M: Non avevamo molta scelta, ogni volta che ha posto una condizione, le dicevamo: “Va bene”. Il risultato è sensazionale, al punto che durante la post-sincronizzazione del film, i tecnici pensavano che avevamo girato in un vero e proprio appartamento. Questo è il complimento più bello, perché la regia nasceva da quel set. A dire il vero, durante la progettazione del luogo, Marie ha chiesto di poter lavorare da sola e non mostrarci nulla fino a quando non fosse finito. Abbiamo detto okay, a patto di avere la possibilità di ricominciare da capo se non ci fosse piaciuto. Il fatidico giorno al Bry-sur-Marne studios, la sua troupe ci ha bendati e poi rivelato il set. Una volta passata la pelle d’oca, sapevamo che la metà del lavoro era stato fatto.
A: È stato straordinario come ogni giorno sul set, abbiamo scoperto nuovi dettagli. In realtà, molti di quello che lavoravano sul set avevano portato oggetti personali: Marie Cheminal ha portato i suoi cuscini, altri avevano aggiunto giocattoli d’infanzia, disegni e così via. Tutti si innamorarono dell’appartamento, e alla fine è diventato uno spazio di vita reale.
M: In realtà, anche se la strada in cui si trova non esiste, corrisponde esattamente a una posizione che esiste nel 9° arrondisement a Parigi. Il palazzo del film è tipico del 9 ° e la vista dal soggiorno nel film è quello che si vedrebbe se realmente fosse esistito.
A: Siamo anche andati a registrare alcuni suoni nel 9° in modo che il rumore dell’ambiente esterno fosse adattato.

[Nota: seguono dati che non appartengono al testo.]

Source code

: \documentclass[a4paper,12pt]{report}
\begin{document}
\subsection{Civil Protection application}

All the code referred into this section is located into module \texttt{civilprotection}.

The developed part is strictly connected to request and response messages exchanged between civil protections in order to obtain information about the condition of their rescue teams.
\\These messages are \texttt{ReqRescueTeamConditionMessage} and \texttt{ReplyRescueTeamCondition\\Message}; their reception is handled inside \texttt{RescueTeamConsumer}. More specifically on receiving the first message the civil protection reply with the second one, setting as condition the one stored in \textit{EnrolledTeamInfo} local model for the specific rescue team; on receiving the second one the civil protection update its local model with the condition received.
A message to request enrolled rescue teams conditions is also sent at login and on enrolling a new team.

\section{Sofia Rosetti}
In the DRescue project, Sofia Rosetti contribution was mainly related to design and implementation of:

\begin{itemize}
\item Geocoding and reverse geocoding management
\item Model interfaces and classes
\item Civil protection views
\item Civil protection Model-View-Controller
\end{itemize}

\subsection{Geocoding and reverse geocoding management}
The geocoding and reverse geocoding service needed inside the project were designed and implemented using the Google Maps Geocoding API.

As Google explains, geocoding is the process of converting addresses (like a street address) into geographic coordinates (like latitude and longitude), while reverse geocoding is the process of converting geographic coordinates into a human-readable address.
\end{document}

S.B.: Programmi per il futuro?
M: Il nostro primo desiderio è quello di tornare a teatro, perché sul palco la commedia è un laboratorio fantastico, da cui un testo può evolvere. Abbiamo sperimentato che durante le performance di CENA TRA AMICI, per il primo mese, ogni giorno abbiamo fatto piccole modifiche e ottimizzato dettagli, e questo ha aiutato la costruzione del film. Così abbiamo iniziato a scrivere una nuova commedia. Ma siccome ci piace cercare di alternare commedia e dramma, abbiamo scritto un thriller insieme, un film noir che dovrei dirigere al più presto.